Las Vegas Sun

April 23, 2024

Education official all smiles during visit with youngsters

It's not every day that an assistant secretary of the Education Department gets serenaded by preschoolers.

Especially when visiting a university.

But John Hager, assistant secretary for the Office of Special Education and Rehabilitative Services, yukked it up with the youngsters during his visit Tuesday to UNLV's Lynn Bennett Early Childhood Education Center. About 30 of the center's soon-to-be graduates sang "Each of Us Is a Flower" on Hager's arrival, honoring him with a signed cap and gown from their graduation to kindergarten next week.

The center, nestled in the far northwest corner of UNLV's main campus, serves as a preschool for the children of UNLV students, faculty and staff, as a research laboratory for professors and graduate students and as an instructional setting for future teachers, Thomas Pierce, interim dean of College of Education, said.
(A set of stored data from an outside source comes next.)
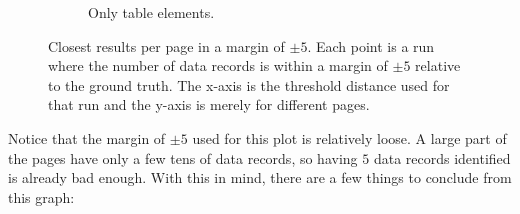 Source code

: \documentclass[10pt]{article}
\begin{document}
\begin{figure}[t]
\begin{subfigure}[b]{.49\textwidth}
    \end{subfigure}
    \begin{subfigure}[b]{.49\textwidth}
        
        \caption{Only table elements.}
        \label{fig:results-without-list}
        
    \end{subfigure}
    
    \caption{Closest results per page in a margin of $\pm 5$. Each point is a run where the number of data records is within a margin of $\pm 5$ relative to the ground truth. The x-axis is the threshold distance used for that run and the y-axis is merely for different pages.}
    \label{fig:results-in-margin}
    
\end{figure}


Notice that the margin of $\pm 5$ used for this plot is relatively loose. A large part of the pages have only a few tens of data records, so having $5$ data records identified is already bad enough. With this in mind, there are a few things to conclude from this graph:
\end{document}
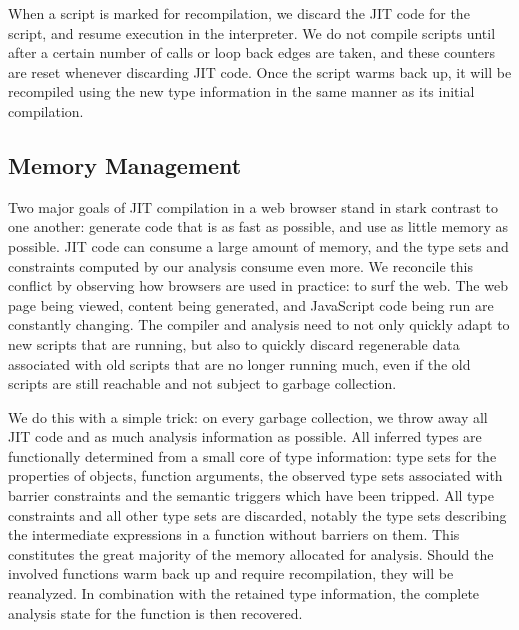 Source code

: When a script is marked for recompilation, we
discard the JIT code for the script, and resume execution in the
interpreter.
We do not compile scripts until after a certain number of calls or loop back
edges are taken, and these counters are reset whenever discarding JIT code.
Once the script warms back up, it will be recompiled using the new type information
in the same manner as its initial compilation.

\subsection{Memory Management}
\label{sec:memory}

Two major goals of JIT compilation in a web browser stand in stark contrast
to one another: generate code that is as fast as possible, and use as little
memory as possible.
JIT code can consume a large amount of memory, and the type sets and constraints
computed by our analysis consume even more.
We reconcile this conflict by observing how browsers are used in practice:
to surf the web.
The web page being viewed, content being generated, and JavaScript code being
run are constantly changing.
The compiler and analysis need to not only quickly adapt to new scripts that are
running, but also to quickly discard regenerable data associated with
old scripts that are no longer running much, even if the old scripts are still
reachable and not subject to garbage collection.

We do this with a simple trick:
on every garbage collection, we throw away all JIT code and as much analysis
information as possible.
All inferred types are functionally determined from a small core of type
information:
type sets for the properties of objects, function arguments, the observed
type sets associated with barrier constraints and the semantic triggers which
have been tripped.
All type constraints and all other type sets are discarded, notably the type sets
describing the intermediate expressions in a function without barriers on them.
This constitutes the great majority of the memory allocated for analysis.
Should the involved functions warm back up and require recompilation,
they will be reanalyzed. In combination with the retained type information,
the complete analysis state for the function is then recovered.

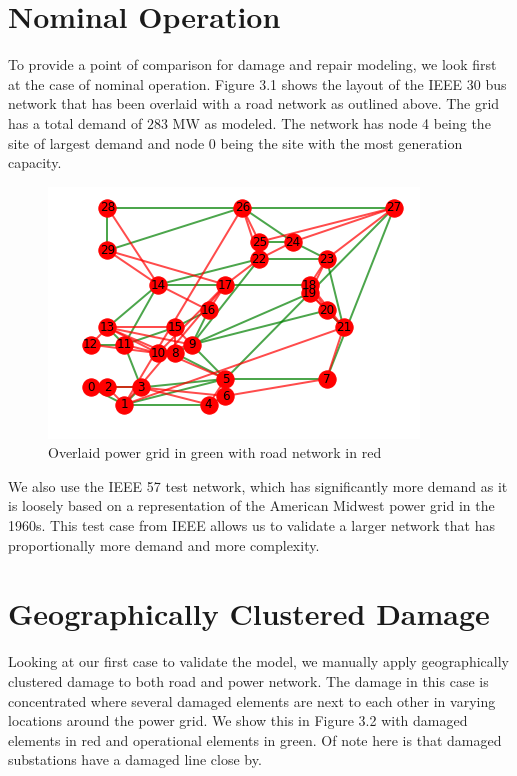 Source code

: \section{Nominal Operation}
To provide a point of comparison for damage and repair modeling, we look first at the case of nominal operation. Figure 3.1 shows the layout of the IEEE 30 bus network that has been overlaid with a road network as outlined above. The grid has a total demand of $283$ MW as modeled. The network has node 4 being the site of largest demand and node 0 being the site with the most generation capacity.
\begin{figure}[htbp]
	\centering
	
	\includegraphics[width=.9\linewidth]{GridLayout.png}
	\caption{Overlaid power grid in green with road network in red}
	\label{fig:sub1}

\end{figure}

We also use the IEEE 57 test network, which has significantly more demand as it is loosely based on a representation of the American Midwest power grid in the 1960s. This test case from IEEE allows us to validate a larger network that has proportionally more demand and more complexity. 

\section{Geographically Clustered Damage}
Looking at our first case to validate the model, we manually apply geographically clustered damage to both road and power network. The damage in this case is concentrated where several damaged elements are next to each other in varying locations around the power grid. We show this in Figure 3.2 with damaged elements in red and operational elements in green. Of note here is that damaged substations have a damaged line close by.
The center also contracts with the Clark County School District and other local agencies to do developmental assessments and to care for some of the valley's special education children.

"This is exciting," Hager said after accepting about his fourth handmade welcome sign from one of the preschool's more bashful toddlers.

In town for the National Institute on Legal Issues of Educating Individuals with Disabilities conference at the MGM Grand, Hager's visit to UNLV was one of several stops for the assistant secretary as his agency prepares to release its draft regulations for the reauthorization of the Individuals with Disabilities Education Improvement Act (IDEIA). Hager also spoke with Clark County School District special education officials Tuesday morning at the Gold Coast, met with the nonprofit organization Nevada Parents Encouraging Parents and visited the Yvonne Atkinson Gates Early Childhood Development Center in North Las Vegas.

But Hager said he was particularly impressed with the center at UNLV because of how it incorporated a fully functional preschool into the research and instructional needs of the university.

"I think its heads and shoulders above many," Hager said of the center. "It's very seldom that you have a higher education institution with a facility of this size."

Hager's office has selected UNLV to serve as one of six sites across the nation for public comment on the revised IDEIA regulations, which are due out later this month. The public hearing will take place June 24.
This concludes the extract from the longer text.